Document images with source code
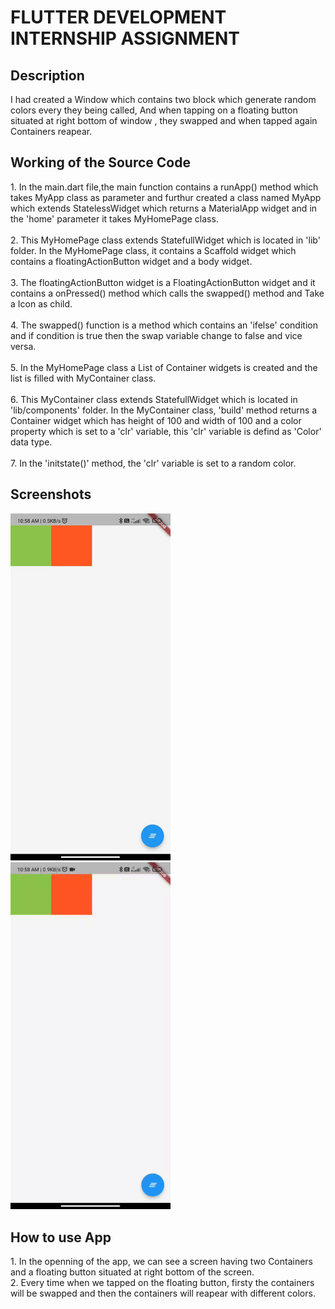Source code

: <h1>FLUTTER DEVELOPMENT INTERNSHIP ASSIGNMENT</h1>
<h2>Description</h2>
<p>I had created a Window which contains two block which generate random colors every they being called, And when tapping on a floating button situated at right bottom of window , they swapped and when tapped again Containers reapear.</p>
<h2>Working of the Source Code</h2>
<div>1. In the main.dart file,the main function contains a runApp() method which takes MyApp class as parameter and furthur created a class named MyApp which extends StatelessWidget which returns a MaterialApp widget and in the 'home' parameter it takes MyHomePage class.<br><br>
2. This MyHomePage class extends StatefullWidget which is located in 'lib' folder. In the MyHomePage class, it contains a Scaffold widget which contains a floatingActionButton widget and a body widget.<br><br> 
3. The floatingActionButton widget is a FloatingActionButton widget and it contains a onPressed() method which calls the swapped() method and Take a Icon as child.<br><br>
4. The swapped() function is a method which contains an 'ifelse' condition and if condition is true then the swap variable change to false and vice versa.<br><br>
5. In the MyHomePage class a List of Container widgets is created and the list is filled with MyContainer class.<br><br>
6. This MyContainer class extends StatefullWidget which is located in 'lib/components' folder. In the MyContainer class, 'build' method returns a Container widget which has height of 100 and width of 100 and a color property which is set to a 'clr' variable, this 'clr' variable is defind as 'Color' data type.<br><br>
7. In the 'initstate()' method, the 'clr' variable is set to a random color.</div>
<h2>Screenshots</h2>
<div>
<img src="assets/img.jpg" width=256 style="display:inline-block">
<img src="assets/video.gif" width=256 style="display:inline-block">
</div>
<h2>How to use App</h2>
<p>
1. In the openning of the app, we can see a screen having two Containers and a floating button situated at right bottom of the screen.<br>
2. Every time when we tapped on the floating button, firsty the containers will be swapped and then the containers will reapear with different colors. 
</p>

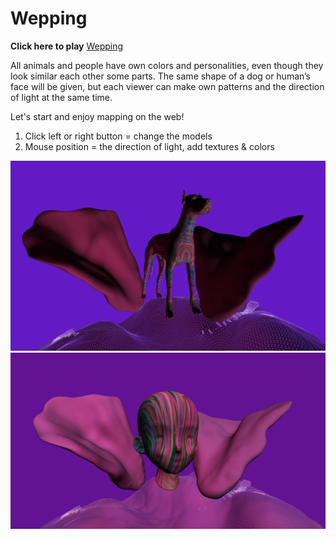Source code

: # Wepping

**Click here to play**
[Wepping](https://jtao7.github.io/p5.js_3dproject/)

All animals and people have own colors and personalities, even though they look similar each other some parts. The same shape of a dog or human’s face will be given, but each viewer can make own patterns and the direction of light at the same time.

Let's start and enjoy mapping on the web!
1. Click left or right button = change the models
2. Mouse position = the direction of light, add textures & colors


![screen shot](readme_files/dog.png)
![screen shot](readme_files/head_.png)
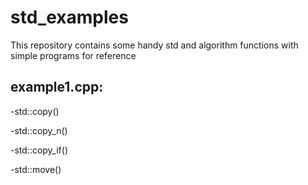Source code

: # std_examples
This repository contains some handy std and algorithm functions with simple programs for reference

## example1.cpp:

  -std::copy()
  
  -std::copy_n()
  
  -std::copy_if()
  
  -std::move()
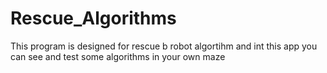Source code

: # Rescue_Algorithms
This program is designed for rescue b robot algortihm and  int this app you can see and test some algorithms in your own maze
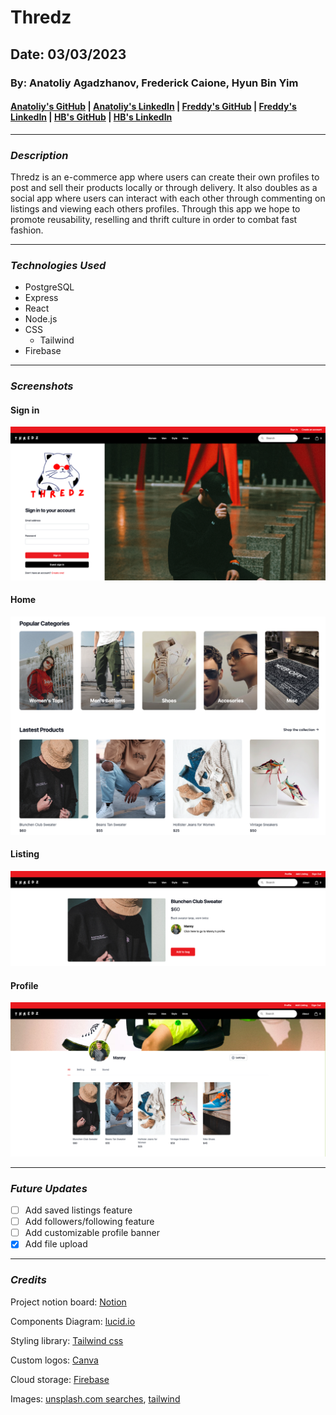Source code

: # **Thredz**
## **Date**: 03/03/2023
### **By**: Anatoliy Agadzhanov, Frederick Caione, Hyun Bin Yim
#### [Anatoliy's GitHub](https://github.com/yesanatoliy) | [Anatoliy's LinkedIn](https://www.linkedin.com/in/anatoliy-agadzhanov-5a2a54173/) | [Freddy's GitHub](https://github.com/fcaione) | [Freddy's LinkedIn](https://www.linkedin.com/in/frederickcaione) | [HB's GitHub](https://github.com/hby77) | [HB's LinkedIn](https://www.linkedin.com/in/hyunbinyim/)
***
### ***Description***
Thredz is an e-commerce app where users can create their own profiles to post and sell their products locally or through delivery. It also doubles as a social app where users can interact with each other through commenting on listings and viewing each others profiles. Through this app we hope to promote reusability, reselling and thrift culture in order to combat fast fashion.

***
### ***Technologies Used***
* PostgreSQL
* Express
* React
* Node.js
* CSS
    * Tailwind
* Firebase


***
### ***Screenshots***

#### **Sign in**
![Sign in page](./src/images/SignIn.png)

#### **Home**
![Home page](./src/images/HomeSc.png)

#### **Listing**
![Listing page](./src/images/Listing_details.png)

#### **Profile**
![Profile page](./src/images/Profile_page.png)
***
### ***Future Updates***
- [ ] Add saved listings feature
- [ ] Add followers/following feature
- [ ] Add customizable profile banner
- [x] Add file upload

***
### ***Credits***

Project notion board: [Notion](https://en.wikipedia.org/wiki/File:Good_Food_Display_-_NCI_Visuals_Online.jpg)

Components Diagram: [lucid.io](https://lucid.app/lucidchart/b98f06ca-4fc9-43a8-b0b2-fe184611df5b/edit?viewport_loc=-193%2C-91%2C2328%2C1119%2C0_0&invitationId=inv_87f1b4c8-aa5b-4746-9488-350373655d06)

Styling library: [Tailwind css](https://tailwindcss.com/)

Custom logos: [Canva](canva.com)

Cloud storage: [Firebase](firebase.google.com)

Images: [unsplash.com searches](unsplash.com), [tailwind](https://tailwindcss.com)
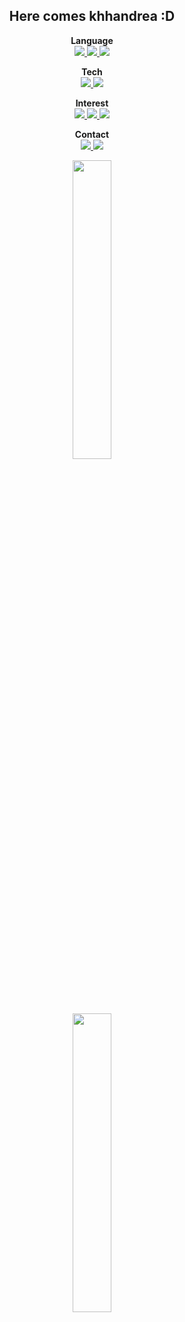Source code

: <div align="center">
  
## Here comes khhandrea :D

<b>Language</b><br/>
<a href="https://www.python.org/" target="_blank">
  <img src="https://img.shields.io/badge/Python-3776AB?style=for-the-badge&logo=python&logoColor=FFFFFF"/>
</a>
<a href="" target="_blank">
  <img src="https://img.shields.io/badge/C++-3776AB?style=for-the-badge&logo=C%2B%2B&logoColor=FFFFFF"/>
</a>
<a href="https://www.modular.com/mojo" target="_blank">
  <img src="https://img.shields.io/badge/(🔥_Mojo)_🙏-2c3e50?style=for-the-badge"/>
</a>

<b>Tech</b><br/>
<a href="https://hub.docker.com/u/khhandrea" target="_blank">
  <img src="https://img.shields.io/badge/Docker-2496ED?style=for-the-badge&logo=docker&logoColor=FFFFFF"/>
</a>
<a href="https://pytorch.org/" target="_blank">
  <img src="https://img.shields.io/badge/Pytorch-EE4C2C?style=for-the-badge&logo=pytorch&logoColor=FFFFFF"/>
</a>

<b>Interest</b><br/>
<a href="https://en.wikipedia.org/wiki/Artificial_general_intelligence" target="_blank">
  <img src="https://img.shields.io/badge/AI-70A597?style=for-the-badge&logo=openai&logoColor=FFFFFF"/>
</a>
<a href="https://scikit-learn.org/stable/" target="_blank">
  <img src="https://img.shields.io/badge/ML-F7931E?style=for-the-badge&logo=scikit-learn&logoColor=FFFFFF"/>
</a>
<a href="https://en.wikipedia.org/wiki/Reinforcement_learning" target="_blank">
  <img src="https://img.shields.io/badge/RL-0081A5?style=for-the-badge&logo=openaigym&logoColor=FFFFFF"/>
</a>

<b>Contact</b><br/>
<a href="https://www.instagram.com/gimani02/" target="_blank">
  <img src="https://img.shields.io/badge/Instagram-E4405F?style=for-the-badge&logo=instagram&logoColor=FFFFFF"/>
</a>
<a href="mailto:khhandrea@kakao.com" target="_blank">
  <img src="https://img.shields.io/badge/Email-EA4335?style=for-the-badge&logo=gmail&logoColor=FFFFFF"/>
</a>
<br/>

<img width=35% src="https://github-readme-stats.vercel.app/api?username=khhandrea&show_icons=true"><br/>
<img width=35% src="https://github-readme-stats-sigma-five.vercel.app/api/top-langs/?username=khhandrea&&layout=compact"/>

</div>
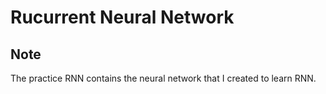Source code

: # Rucurrent Neural Network


## Note
The practice RNN contains the neural network that I created to learn RNN.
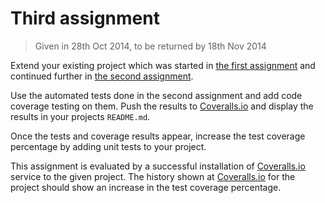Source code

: # Third assignment

> Given in 28th Oct 2014, to be returned by 18th Nov 2014

Extend your existing project which was started in [the first assignment](2014-09-16.md)
and continued further in [the second assignment](2014-10-07.md).

Use the automated tests done in the second assignment and add code coverage testing on them.
Push the results to [Coveralls.io][] and display the results in your projects `README.md`.

Once the tests and coverage results appear, increase the test coverage percentage by adding unit tests to your project.

This assignment is evaluated by a successful installation of [Coveralls.io][] service to the given project.
The history shown at [Coveralls.io][] for the project should show an increase in the test coverage percentage.

[Coveralls.io]: https://coveralls.io ""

Work request:
Could you repeat, exactly and with nothing else, the lines from the first line of the records through the line containing "<h2>Working of the Source Code</h2>"? Leave out the pictures.

Solution for this exercise:
Source code

: <h1>FLUTTER DEVELOPMENT INTERNSHIP ASSIGNMENT</h1>
<h2>Description</h2>
<p>I had created a Window which contains two block which generate random colors every they being called, And when tapping on a floating button situated at right bottom of window , they swapped and when tapped again Containers reapear.</p>
<h2>Working of the Source Code</h2>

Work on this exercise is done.